Task item
Retype the listing that follows without a single change.

Records to process
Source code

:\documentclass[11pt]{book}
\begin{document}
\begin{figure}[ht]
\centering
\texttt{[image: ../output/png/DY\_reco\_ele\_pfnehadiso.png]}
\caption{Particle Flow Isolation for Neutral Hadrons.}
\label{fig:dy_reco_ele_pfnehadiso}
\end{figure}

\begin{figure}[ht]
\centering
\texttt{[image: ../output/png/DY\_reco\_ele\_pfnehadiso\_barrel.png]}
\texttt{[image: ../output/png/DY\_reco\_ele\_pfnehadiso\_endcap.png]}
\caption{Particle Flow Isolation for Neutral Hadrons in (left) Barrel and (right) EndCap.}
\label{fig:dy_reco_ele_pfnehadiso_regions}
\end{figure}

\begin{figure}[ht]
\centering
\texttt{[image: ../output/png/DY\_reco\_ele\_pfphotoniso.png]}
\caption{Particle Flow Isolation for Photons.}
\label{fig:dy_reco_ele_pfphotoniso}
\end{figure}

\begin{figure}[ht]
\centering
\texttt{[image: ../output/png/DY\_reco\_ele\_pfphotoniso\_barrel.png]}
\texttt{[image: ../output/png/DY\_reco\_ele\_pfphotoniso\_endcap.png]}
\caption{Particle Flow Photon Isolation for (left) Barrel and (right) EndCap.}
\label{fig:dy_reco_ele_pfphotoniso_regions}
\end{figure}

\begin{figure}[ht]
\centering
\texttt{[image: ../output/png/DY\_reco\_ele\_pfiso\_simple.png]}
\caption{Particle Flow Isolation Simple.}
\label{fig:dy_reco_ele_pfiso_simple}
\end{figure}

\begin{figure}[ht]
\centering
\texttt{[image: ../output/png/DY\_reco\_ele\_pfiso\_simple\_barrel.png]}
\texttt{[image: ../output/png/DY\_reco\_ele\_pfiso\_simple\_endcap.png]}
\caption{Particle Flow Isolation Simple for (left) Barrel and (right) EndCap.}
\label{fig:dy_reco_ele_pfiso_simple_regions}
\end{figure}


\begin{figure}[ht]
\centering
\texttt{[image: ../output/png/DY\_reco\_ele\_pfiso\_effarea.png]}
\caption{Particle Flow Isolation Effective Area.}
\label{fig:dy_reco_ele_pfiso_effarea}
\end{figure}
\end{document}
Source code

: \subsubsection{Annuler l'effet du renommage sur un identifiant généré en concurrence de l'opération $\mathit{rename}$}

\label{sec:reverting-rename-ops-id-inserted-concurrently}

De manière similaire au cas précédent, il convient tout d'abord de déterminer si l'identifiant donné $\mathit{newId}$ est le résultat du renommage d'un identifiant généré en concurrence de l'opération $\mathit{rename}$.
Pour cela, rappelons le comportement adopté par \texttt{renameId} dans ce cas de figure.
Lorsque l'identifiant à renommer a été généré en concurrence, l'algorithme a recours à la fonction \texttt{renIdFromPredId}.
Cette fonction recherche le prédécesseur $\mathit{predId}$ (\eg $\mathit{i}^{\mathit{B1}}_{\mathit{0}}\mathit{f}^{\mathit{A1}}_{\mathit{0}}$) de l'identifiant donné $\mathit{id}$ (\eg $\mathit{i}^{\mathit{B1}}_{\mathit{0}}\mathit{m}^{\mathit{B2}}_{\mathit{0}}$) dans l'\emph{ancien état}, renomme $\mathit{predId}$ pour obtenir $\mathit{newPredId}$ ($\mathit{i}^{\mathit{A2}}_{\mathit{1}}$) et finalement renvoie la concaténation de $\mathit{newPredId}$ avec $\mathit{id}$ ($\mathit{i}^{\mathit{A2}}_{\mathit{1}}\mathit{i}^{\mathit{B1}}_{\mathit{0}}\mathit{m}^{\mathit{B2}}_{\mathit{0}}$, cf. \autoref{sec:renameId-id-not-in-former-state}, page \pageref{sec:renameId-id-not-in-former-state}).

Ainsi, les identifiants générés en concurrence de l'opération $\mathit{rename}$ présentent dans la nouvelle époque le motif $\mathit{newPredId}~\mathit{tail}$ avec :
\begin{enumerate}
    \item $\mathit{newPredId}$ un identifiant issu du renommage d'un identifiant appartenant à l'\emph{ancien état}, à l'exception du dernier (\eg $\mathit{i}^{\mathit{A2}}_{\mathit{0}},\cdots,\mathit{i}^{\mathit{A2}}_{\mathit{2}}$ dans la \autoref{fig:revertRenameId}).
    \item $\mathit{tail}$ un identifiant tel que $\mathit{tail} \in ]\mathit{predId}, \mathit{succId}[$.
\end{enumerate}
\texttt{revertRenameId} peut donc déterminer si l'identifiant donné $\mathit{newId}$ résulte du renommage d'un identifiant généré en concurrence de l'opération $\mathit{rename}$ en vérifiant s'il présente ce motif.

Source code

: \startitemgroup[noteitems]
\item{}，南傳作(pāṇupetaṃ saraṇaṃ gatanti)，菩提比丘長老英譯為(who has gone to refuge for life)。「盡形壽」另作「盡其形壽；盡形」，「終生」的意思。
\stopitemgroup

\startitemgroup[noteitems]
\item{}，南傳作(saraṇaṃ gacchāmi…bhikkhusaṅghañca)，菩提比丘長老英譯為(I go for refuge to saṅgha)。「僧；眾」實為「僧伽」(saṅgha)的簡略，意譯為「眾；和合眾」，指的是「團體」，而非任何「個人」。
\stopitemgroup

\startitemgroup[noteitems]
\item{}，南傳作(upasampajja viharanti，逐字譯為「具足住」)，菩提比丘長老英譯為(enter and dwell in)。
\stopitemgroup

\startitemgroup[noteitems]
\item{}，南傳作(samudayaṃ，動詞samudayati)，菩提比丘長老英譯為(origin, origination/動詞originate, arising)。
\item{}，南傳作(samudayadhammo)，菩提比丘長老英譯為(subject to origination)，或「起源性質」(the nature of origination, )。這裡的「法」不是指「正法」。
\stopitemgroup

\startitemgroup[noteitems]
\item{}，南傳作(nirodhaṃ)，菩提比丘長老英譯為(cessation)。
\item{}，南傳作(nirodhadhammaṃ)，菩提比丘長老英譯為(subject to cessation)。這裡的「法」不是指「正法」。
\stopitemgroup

Your solution
Source code

:\documentclass[11pt]{book}
\begin{document}
\begin{figure}[ht]
\centering
\texttt{[image: ../output/png/DY\_reco\_ele\_pfnehadiso.png]}
\caption{Particle Flow Isolation for Neutral Hadrons.}
\label{fig:dy_reco_ele_pfnehadiso}
\end{figure}

\begin{figure}[ht]
\centering
\texttt{[image: ../output/png/DY\_reco\_ele\_pfnehadiso\_barrel.png]}
\texttt{[image: ../output/png/DY\_reco\_ele\_pfnehadiso\_endcap.png]}
\caption{Particle Flow Isolation for Neutral Hadrons in (left) Barrel and (right) EndCap.}
\label{fig:dy_reco_ele_pfnehadiso_regions}
\end{figure}

\begin{figure}[ht]
\centering
\texttt{[image: ../output/png/DY\_reco\_ele\_pfphotoniso.png]}
\caption{Particle Flow Isolation for Photons.}
\label{fig:dy_reco_ele_pfphotoniso}
\end{figure}

\begin{figure}[ht]
\centering
\texttt{[image: ../output/png/DY\_reco\_ele\_pfphotoniso\_barrel.png]}
\texttt{[image: ../output/png/DY\_reco\_ele\_pfphotoniso\_endcap.png]}
\caption{Particle Flow Photon Isolation for (left) Barrel and (right) EndCap.}
\label{fig:dy_reco_ele_pfphotoniso_regions}
\end{figure}

\begin{figure}[ht]
\centering
\texttt{[image: ../output/png/DY\_reco\_ele\_pfiso\_simple.png]}
\caption{Particle Flow Isolation Simple.}
\label{fig:dy_reco_ele_pfiso_simple}
\end{figure}

\begin{figure}[ht]
\centering
\texttt{[image: ../output/png/DY\_reco\_ele\_pfiso\_simple\_barrel.png]}
\texttt{[image: ../output/png/DY\_reco\_ele\_pfiso\_simple\_endcap.png]}
\caption{Particle Flow Isolation Simple for (left) Barrel and (right) EndCap.}
\label{fig:dy_reco_ele_pfiso_simple_regions}
\end{figure}


\begin{figure}[ht]
\centering
\texttt{[image: ../output/png/DY\_reco\_ele\_pfiso\_effarea.png]}
\caption{Particle Flow Isolation Effective Area.}
\label{fig:dy_reco_ele_pfiso_effarea}
\end{figure}
\end{document}
Source code

: \subsubsection{Annuler l'effet du renommage sur un identifiant généré en concurrence de l'opération $\mathit{rename}$}

\label{sec:reverting-rename-ops-id-inserted-concurrently}

De manière similaire au cas précédent, il convient tout d'abord de déterminer si l'identifiant donné $\mathit{newId}$ est le résultat du renommage d'un identifiant généré en concurrence de l'opération $\mathit{rename}$.
Pour cela, rappelons le comportement adopté par \texttt{renameId} dans ce cas de figure.
Lorsque l'identifiant à renommer a été généré en concurrence, l'algorithme a recours à la fonction \texttt{renIdFromPredId}.
Cette fonction recherche le prédécesseur $\mathit{predId}$ (\eg $\mathit{i}^{\mathit{B1}}_{\mathit{0}}\mathit{f}^{\mathit{A1}}_{\mathit{0}}$) de l'identifiant donné $\mathit{id}$ (\eg $\mathit{i}^{\mathit{B1}}_{\mathit{0}}\mathit{m}^{\mathit{B2}}_{\mathit{0}}$) dans l'\emph{ancien état}, renomme $\mathit{predId}$ pour obtenir $\mathit{newPredId}$ ($\mathit{i}^{\mathit{A2}}_{\mathit{1}}$) et finalement renvoie la concaténation de $\mathit{newPredId}$ avec $\mathit{id}$ ($\mathit{i}^{\mathit{A2}}_{\mathit{1}}\mathit{i}^{\mathit{B1}}_{\mathit{0}}\mathit{m}^{\mathit{B2}}_{\mathit{0}}$, cf. \autoref{sec:renameId-id-not-in-former-state}, page \pageref{sec:renameId-id-not-in-former-state}).

Ainsi, les identifiants générés en concurrence de l'opération $\mathit{rename}$ présentent dans la nouvelle époque le motif $\mathit{newPredId}~\mathit{tail}$ avec :
\begin{enumerate}
    \item $\mathit{newPredId}$ un identifiant issu du renommage d'un identifiant appartenant à l'\emph{ancien état}, à l'exception du dernier (\eg $\mathit{i}^{\mathit{A2}}_{\mathit{0}},\cdots,\mathit{i}^{\mathit{A2}}_{\mathit{2}}$ dans la \autoref{fig:revertRenameId}).
    \item $\mathit{tail}$ un identifiant tel que $\mathit{tail} \in ]\mathit{predId}, \mathit{succId}[$.
\end{enumerate}
\texttt{revertRenameId} peut donc déterminer si l'identifiant donné $\mathit{newId}$ résulte du renommage d'un identifiant généré en concurrence de l'opération $\mathit{rename}$ en vérifiant s'il présente ce motif.

Source code

: \startitemgroup[noteitems]
\item{}，南傳作(pāṇupetaṃ saraṇaṃ gatanti)，菩提比丘長老英譯為(who has gone to refuge for life)。「盡形壽」另作「盡其形壽；盡形」，「終生」的意思。
\stopitemgroup

\startitemgroup[noteitems]
\item{}，南傳作(saraṇaṃ gacchāmi…bhikkhusaṅghañca)，菩提比丘長老英譯為(I go for refuge to saṅgha)。「僧；眾」實為「僧伽」(saṅgha)的簡略，意譯為「眾；和合眾」，指的是「團體」，而非任何「個人」。
\stopitemgroup

\startitemgroup[noteitems]
\item{}，南傳作(upasampajja viharanti，逐字譯為「具足住」)，菩提比丘長老英譯為(enter and dwell in)。
\stopitemgroup

\startitemgroup[noteitems]
\item{}，南傳作(samudayaṃ，動詞samudayati)，菩提比丘長老英譯為(origin, origination/動詞originate, arising)。
\item{}，南傳作(samudayadhammo)，菩提比丘長老英譯為(subject to origination)，或「起源性質」(the nature of origination, )。這裡的「法」不是指「正法」。
\stopitemgroup

\startitemgroup[noteitems]
\item{}，南傳作(nirodhaṃ)，菩提比丘長老英譯為(cessation)。
\item{}，南傳作(nirodhadhammaṃ)，菩提比丘長老英譯為(subject to cessation)。這裡的「法」不是指「正法」。
\stopitemgroup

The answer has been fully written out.